= Superior Bank of Chicago =

The Superior Bank FSB was a Hinsdale, Illinois-based savings and loan association that collapsed in July 2001 with some $2.3b in assets. It was co-owned by the Pritzker family of Chicago.

==Synopsis==
Superior opened in 1988 under conditions created by the Federal Home Loan Bank Board, which made generous arrangements for the takeover of several failed thrifts. The bank was a 50-50 partnership between the Pritzkers (the elder Jay, Penny and Thomas) and real estate investor Alvin Dworman, who ran Superior from his New York office after Jay Pritzker's death in 1997. The Pritzkers and Dworman bought the failed Lyons Federal for the relatively modest price of $42.5 million, with each using a shell corporation to control half of Coast-to-Coast Financial Corporation (CCFC), a holding company created to own Superior.
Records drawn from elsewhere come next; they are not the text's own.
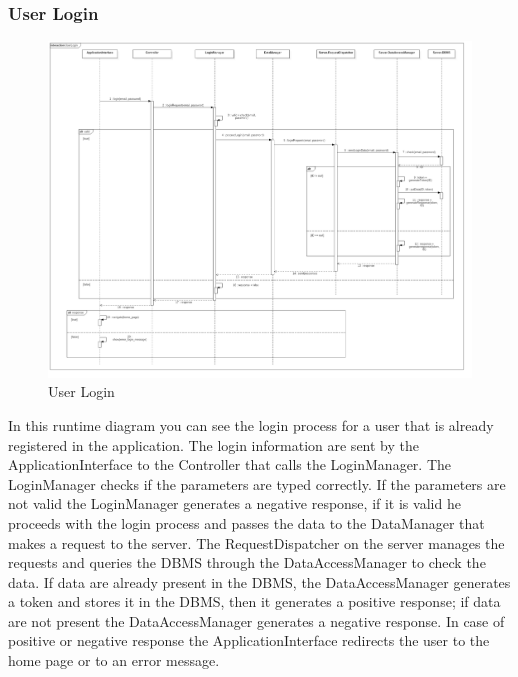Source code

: \subsubsection{User Login}
\begin{figure}[H]
\centering
\includegraphics[scale=0.25]{images/UserLogin}
\caption{User Login}
\end{figure}In this runtime diagram you can see the login process for a user that is already registered in the application. The login information are sent by the ApplicationInterface to the Controller that calls the LoginManager. The LoginManager checks if the parameters are typed correctly. If the parameters are not valid the LoginManager generates a negative response, if it is valid he proceeds with the login process and passes the data to the DataManager that makes a request to the server. The RequestDispatcher on the server manages the requests and queries the DBMS through the DataAccessManager to check the data. If data are already present in the DBMS, the DataAccessManager generates a token and stores it in the DBMS, then it generates a positive response; if data are not present the DataAccessManager generates a negative response. In case of positive or negative response the ApplicationInterface redirects the user to the home page or to an error message.

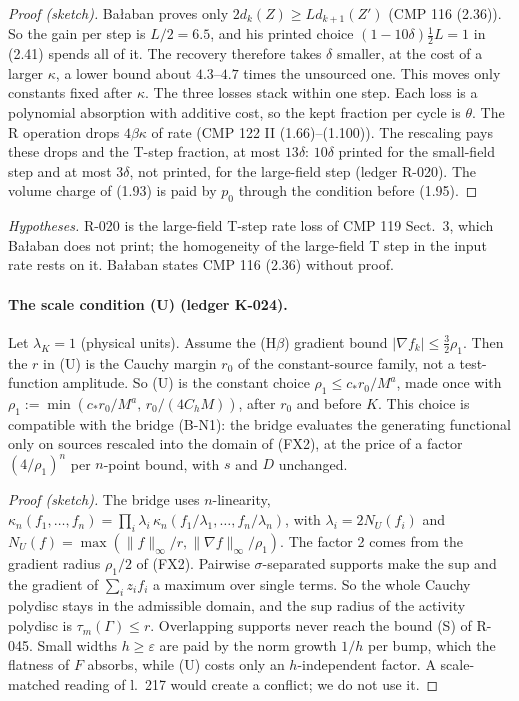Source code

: \begin{proof}[Proof (sketch)]
Ba{\l}aban proves only $2d_k(Z)\ge Ld_{k+1}(Z')$ (CMP 116 (2.36)). So the gain per step is $L/2=6.5$, and his printed choice $(1-10\delta)\tfrac12L=1$ in (2.41) spends all of it. The recovery therefore takes $\delta$ smaller, at the cost of a larger $\kappa$, a lower bound about $4.3$--$4.7$ times the unsourced one. This moves only constants fixed after $\kappa$. The three losses stack within one step. Each loss is a polynomial absorption with additive cost, so the kept fraction per cycle is $\theta$. The R operation drops $4\beta\kappa$ of rate (CMP 122 II (1.66)--(1.100)). The rescaling pays these drops and the T-step fraction, at most $13\delta$: $10\delta$ printed for the small-field step and at most $3\delta$, not printed, for the large-field step (ledger R-020). The volume charge of (1.93) is paid by $p_0$ through the condition before (1.95).
\end{proof}

\emph{Hypotheses.} R-020 is the large-field T-step rate loss of CMP 119 Sect.~3, which Ba{\l}aban does not print; the homogeneity of the large-field T step in the input rate rests on it. Ba{\l}aban states CMP 116 (2.36) without proof.

\paragraph{The scale condition (U) (ledger K-024).}

\begin{proposition}\label{src:UN1}
Let $\lambda_K=1$ (physical units). Assume the (H$\beta$) gradient bound $|\nabla f_k|\le\tfrac32\rho_1$. Then the $r$ in (U) is the Cauchy margin $r_0$ of the constant-source family, not a test-function amplitude. So (U) is the constant choice $\rho_1\le c_*r_0/M^a$, made once with $\rho_1:=\min(c_*r_0/M^a,\,r_0/(4C_hM))$, after $r_0$ and before $K$. This choice is compatible with the bridge (B-N1): the bridge evaluates the generating functional only on sources rescaled into the domain of (FX2), at the price of a factor $(4/\rho_1)^n$ per $n$-point bound, with $s$ and $D$ unchanged.
\end{proposition}

\begin{proof}[Proof (sketch)]
The bridge uses $n$-linearity, $\kappa_n(f_1,\dots,f_n)=\prod_i\lambda_i\,\kappa_n(f_1/\lambda_1,\dots,f_n/\lambda_n)$, with $\lambda_i=2N_U(f_i)$ and $N_U(f)=\max(\|f\|_\infty/r,\|\nabla f\|_\infty/\rho_1)$. The factor 2 comes from the gradient radius $\rho_1/2$ of (FX2). Pairwise $\sigma$-separated supports make the sup and the gradient of $\sum_iz_if_i$ a maximum over single terms. So the whole Cauchy polydisc stays in the admissible domain, and the sup radius of the activity polydisc is $\tau_m(\Gamma)\le r$. Overlapping supports never reach the bound (S) of R-045. Small widths $h\ge\varepsilon$ are paid by the norm growth $1/h$ per bump, which the flatness of $F$ absorbs, while (U) costs only an $h$-independent factor. A scale-matched reading of  l.~217 would create a conflict; we do not use it.
\end{proof}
In July 2001, Superior was seized by federal banking regulators after the Pritzkers reneged on a recapitalization program. The Pritzker family entered into a $460 million, 15 year, interest-free settlement in December 2001 to protect the family's business reputation and avoid civil forfeiture and litigation. At the time, Superior Bank was the largest bank failure in more than a decade. As of March 2012, former Superior Bank depositors are still owed over $10 million.

===July 2001 collapse===
According to a press release from the Office of Thrift Supervision,

Superior Bank suffered as a result of its former high-risk business strategy, which was focused on the generation of significant volumes of subprime mortgage and automobile loans for securitization and sale in the secondary market. OTS found that the bank also suffered from poor lending practices, improper record keeping and accounting, and ineffective board and management supervision.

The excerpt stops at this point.